Isolate every line in the records below with "audio" in it.

-------- Record set

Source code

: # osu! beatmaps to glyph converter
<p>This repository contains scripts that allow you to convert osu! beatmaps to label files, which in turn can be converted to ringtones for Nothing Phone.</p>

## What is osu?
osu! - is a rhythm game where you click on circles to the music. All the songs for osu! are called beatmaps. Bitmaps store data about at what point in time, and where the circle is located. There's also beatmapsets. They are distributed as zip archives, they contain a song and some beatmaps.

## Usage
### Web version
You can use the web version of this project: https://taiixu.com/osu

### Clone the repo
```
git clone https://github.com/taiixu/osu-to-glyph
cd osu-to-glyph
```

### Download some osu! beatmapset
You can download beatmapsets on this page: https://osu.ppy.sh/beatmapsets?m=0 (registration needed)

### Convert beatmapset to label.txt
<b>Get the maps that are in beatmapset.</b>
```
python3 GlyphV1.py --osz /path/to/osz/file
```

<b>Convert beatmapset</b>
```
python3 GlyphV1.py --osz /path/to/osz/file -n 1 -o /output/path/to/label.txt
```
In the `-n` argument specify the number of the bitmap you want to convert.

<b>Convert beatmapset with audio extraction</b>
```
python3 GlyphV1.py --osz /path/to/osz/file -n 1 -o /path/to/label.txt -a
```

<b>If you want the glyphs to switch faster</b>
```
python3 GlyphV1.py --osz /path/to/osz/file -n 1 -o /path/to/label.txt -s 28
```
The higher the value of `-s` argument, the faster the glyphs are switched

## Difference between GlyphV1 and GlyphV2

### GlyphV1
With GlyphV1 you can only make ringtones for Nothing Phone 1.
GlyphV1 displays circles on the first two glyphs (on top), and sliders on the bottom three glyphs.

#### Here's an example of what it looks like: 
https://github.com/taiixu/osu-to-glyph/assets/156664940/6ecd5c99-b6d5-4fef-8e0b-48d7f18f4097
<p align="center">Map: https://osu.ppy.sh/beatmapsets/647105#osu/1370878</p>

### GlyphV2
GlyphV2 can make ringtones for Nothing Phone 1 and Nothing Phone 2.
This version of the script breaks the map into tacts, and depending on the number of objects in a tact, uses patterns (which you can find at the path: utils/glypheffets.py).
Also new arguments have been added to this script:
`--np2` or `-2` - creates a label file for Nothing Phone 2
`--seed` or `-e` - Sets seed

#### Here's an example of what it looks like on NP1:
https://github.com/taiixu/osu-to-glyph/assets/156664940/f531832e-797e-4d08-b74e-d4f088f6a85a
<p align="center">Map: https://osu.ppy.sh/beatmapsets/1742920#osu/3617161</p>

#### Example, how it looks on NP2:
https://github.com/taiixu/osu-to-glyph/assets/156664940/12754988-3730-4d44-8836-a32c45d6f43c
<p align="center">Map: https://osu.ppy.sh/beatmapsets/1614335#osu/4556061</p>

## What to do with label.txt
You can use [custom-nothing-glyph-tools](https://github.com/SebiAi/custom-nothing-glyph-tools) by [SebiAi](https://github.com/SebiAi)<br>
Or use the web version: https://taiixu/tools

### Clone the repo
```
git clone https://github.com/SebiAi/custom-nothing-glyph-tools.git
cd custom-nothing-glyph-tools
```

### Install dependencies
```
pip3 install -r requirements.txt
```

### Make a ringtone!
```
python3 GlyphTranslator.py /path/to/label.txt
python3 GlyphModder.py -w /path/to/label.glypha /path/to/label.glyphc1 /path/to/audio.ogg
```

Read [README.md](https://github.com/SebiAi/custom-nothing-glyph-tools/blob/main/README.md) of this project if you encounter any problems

----------------

Solution below:
<b>Convert beatmapset with audio extraction</b>
python3 GlyphModder.py -w /path/to/label.glypha /path/to/label.glyphc1 /path/to/audio.ogg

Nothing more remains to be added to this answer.